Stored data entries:
----------

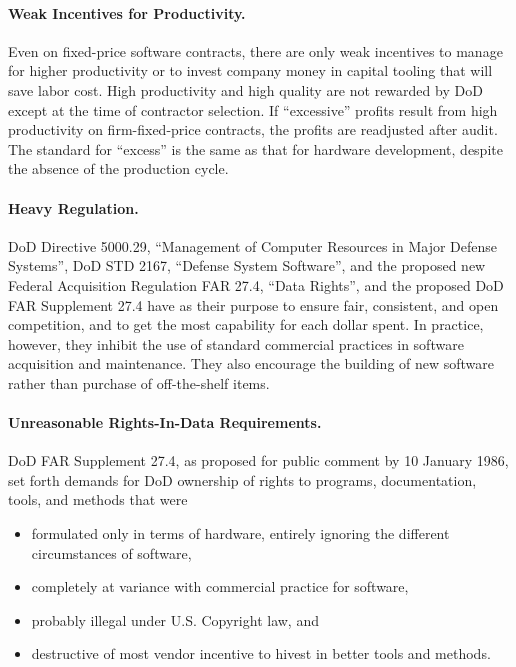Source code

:\documentclass[12pt,final]{article}
\begin{document}
\paragraph{Weak Incentives for Productivity.}  Even on fixed-price software
contracts, there are only weak incentives to manage for higher productivity or
to invest company money in capital tooling that will save labor cost. High
productivity and high quality are not rewarded by DoD except at the time of
contractor selection. If “excessive” profits result from high productivity on
firm-fixed-price contracts, the profits are readjusted after audit. The
standard for “excess” is the same as that for hardware development, despite the
absence of the production cycle.

\paragraph{Heavy Regulation.} DoD Directive 5000.29, “Management of Computer
Resources in Major Defense Systems”, DoD STD 2167, “Defense System Software”,
and the proposed new Federal Acquisition Regulation FAR 27.4, “Data Rights”,
and the proposed DoD FAR Supplement 27.4 have as their purpose to ensure fair,
consistent, and open competition, and to get the most capability for each
dollar spent. In practice, however, they inhibit the use of standard commercial
practices in software acquisition and maintenance. They also encourage the
building of new software rather than purchase of off-the-shelf items.

\paragraph{Unreasonable Rights-In-Data Requirements.}  DoD FAR Supplement 27.4,
as proposed for public comment by 10 January 1986, set forth demands for DoD
ownership of rights to programs, documentation, tools, and methods that were

\begin{itemize}
    \item formulated only in terms of hardware, entirely ignoring the different circumstances of software,
    \item completely at variance with commercial practice for software,
    \item probably illegal under U.S. Copyright law, and
    \item destructive of most vendor incentive to hivest in better tools and methods.
\end{itemize}
\end{document}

----------

WORK ITEM:
Your answer should consist only of the lines from the one with "ownership of rights" through the end of the data above, reproduced exactly.

SOLUTION:
ownership of rights to programs, documentation, tools, and methods that were

\begin{itemize}
    \item formulated only in terms of hardware, entirely ignoring the different circumstances of software,
    \item completely at variance with commercial practice for software,
    \item probably illegal under U.S. Copyright law, and
    \item destructive of most vendor incentive to hivest in better tools and methods.
\end{itemize}
\end{document}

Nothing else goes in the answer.